First Posted: 5/26/2014

Angelina Jolie is not the kind of person that anyone would describe as warm. In spite of her many charitable activities, she still comes across as the human equivalent to the bare wire mother that macaque monkeys rejected in favor of the cloth mother. She’s distant, weird, and apparently an Ayn Rand fan. Basically, what I’m trying to say here is, “Why did it take her this long to play the villain from ‘Sleeping Beauty?’”

Why did she waste all of those years playing humans when Maleficent was clearly the part she was born to play? Only Jolie would have the unique insight to understand what’s going through the mind of an otherworldly creature that’s basically a cross between Joan Crawford and a very sexy goat. And it’s Jolie’s understanding of this sinister figure that is just one of the few elements that make “Maleficent” far more interesting than it needs to be.

Much like Tim Burton’s “Alice in Wonderland” and “Oz the Great and Powerful,” “Maleficent” takes place in a thoroughly phony and incredibly hideous CGI-rendered universe that either looks like Middle-earth as envisioned by Thomas Kinkade or a faithful adaptation of the kind of artwork you’d see airbrushed on the side of a van in the ‘70s. But lurking beneath the film’s unattractive and nearly psychedelic visual trappings lies an earnest revisionist fairy tale that deserves some kind of participation trophy because everybody is trying so hard here. You just want to hug director Robert Stromberg and screenwriter Linda Woolverton tightly and kiss them gently on the forehead because they’re not just trying to pick up a paycheck – they have something important they want to tell you, man!

Like almost every movie made nowadays, “Maleficent” is something of an origin story that explains who its titular anti-heroine is and how she came to be. And who is Maleficent? Well, as it turns out, she was an idealistic young fairy who turned against humanity when her childhood sweetheart (a typically but enjoyably overacting Sharlto Copley) drugged her and cut off her wings (more on that later). As time passes, Copley becomes king, and during an opulent baby shower for his daughter Aurora (Elle Fanning), Maleficent crashes the event and curses the child to fall into an eternal slumber on her 16th birthday.

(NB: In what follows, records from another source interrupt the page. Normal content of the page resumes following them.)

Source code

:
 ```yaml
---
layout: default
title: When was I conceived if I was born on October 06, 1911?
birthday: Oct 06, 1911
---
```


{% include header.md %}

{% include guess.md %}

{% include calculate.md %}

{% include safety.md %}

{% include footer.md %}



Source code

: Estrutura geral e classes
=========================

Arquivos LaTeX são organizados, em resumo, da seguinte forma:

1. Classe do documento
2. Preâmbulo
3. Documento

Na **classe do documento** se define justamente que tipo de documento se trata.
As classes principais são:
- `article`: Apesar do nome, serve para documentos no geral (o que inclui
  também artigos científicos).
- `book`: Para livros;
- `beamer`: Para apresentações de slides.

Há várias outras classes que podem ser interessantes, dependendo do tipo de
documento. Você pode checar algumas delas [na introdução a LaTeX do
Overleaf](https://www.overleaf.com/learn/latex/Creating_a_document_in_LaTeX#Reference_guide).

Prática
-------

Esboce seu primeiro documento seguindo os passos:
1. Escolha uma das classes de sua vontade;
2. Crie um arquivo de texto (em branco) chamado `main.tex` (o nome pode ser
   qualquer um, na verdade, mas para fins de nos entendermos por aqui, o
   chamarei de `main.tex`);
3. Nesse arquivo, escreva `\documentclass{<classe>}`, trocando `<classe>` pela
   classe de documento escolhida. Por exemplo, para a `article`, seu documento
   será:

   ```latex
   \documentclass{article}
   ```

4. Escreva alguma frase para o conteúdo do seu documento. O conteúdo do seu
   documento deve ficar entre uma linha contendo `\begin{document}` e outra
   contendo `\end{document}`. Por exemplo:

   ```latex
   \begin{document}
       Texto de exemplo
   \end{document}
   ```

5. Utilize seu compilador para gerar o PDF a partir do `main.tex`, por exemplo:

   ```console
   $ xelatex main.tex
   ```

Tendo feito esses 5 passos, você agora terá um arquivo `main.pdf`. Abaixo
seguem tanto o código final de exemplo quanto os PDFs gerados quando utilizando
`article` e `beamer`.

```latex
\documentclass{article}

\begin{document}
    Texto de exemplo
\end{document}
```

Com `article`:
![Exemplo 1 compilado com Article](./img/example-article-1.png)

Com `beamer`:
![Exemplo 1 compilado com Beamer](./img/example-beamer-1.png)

Ironically, when Aurora is placed in exile with her three severely incompetent fairy godmothers (Imelda Staunton, Juno Temple, and Lesley Manville), Maleficent reluctantly becomes Aurora’s silent guardian as she ensures the kid doesn’t starve or fall off a cliff. But is Maleficent protecting Aurora to make certain that her revenge against the king goes through without a hitch? Or is she starting to have quasi-maternal feelings for Aurora? It’s a Disney film. What do you think?

What sets “Maleficent” apart from similarly structured Disney product is the fact that the film carries a decidedly feminist slant with not only its nuanced interpretation of one the studio’s more cartoonishly evil villains, but also in the way it portrays the relationship between Aurora and Maleficent. Additionally, the film isn’t afraid to venture into some pretty dark places. The previously mentioned wings clipping scene functions as an unsubtle but still very jarring metaphor for rape as the moment ends with Maleficent waking up face down in the middle of the forest, sobbing uncontrollably. But this being a Disney film means that there is still merchandise to sell, and as a result, some of the film’s sharper edges have been filed down with the inclusion of a wisecracking raven assistant, a handful of cutesy fairy creatures, and a studio-mandated happy ending that undercuts some of “Maleficent’s” far more complicated themes (like the film’s surprising pro self-governance stance).

As it stands, “Maleficent” is uneven, but it’s also odd and occasionally daring. Besides, it earns bonus points for being better than “Oz the Great and Powerful,” a film that not only failed the Bechdel test but also laughed at its pencil skirt and called it fat. You are nobody’s friend, “Oz the Great and Powerful.”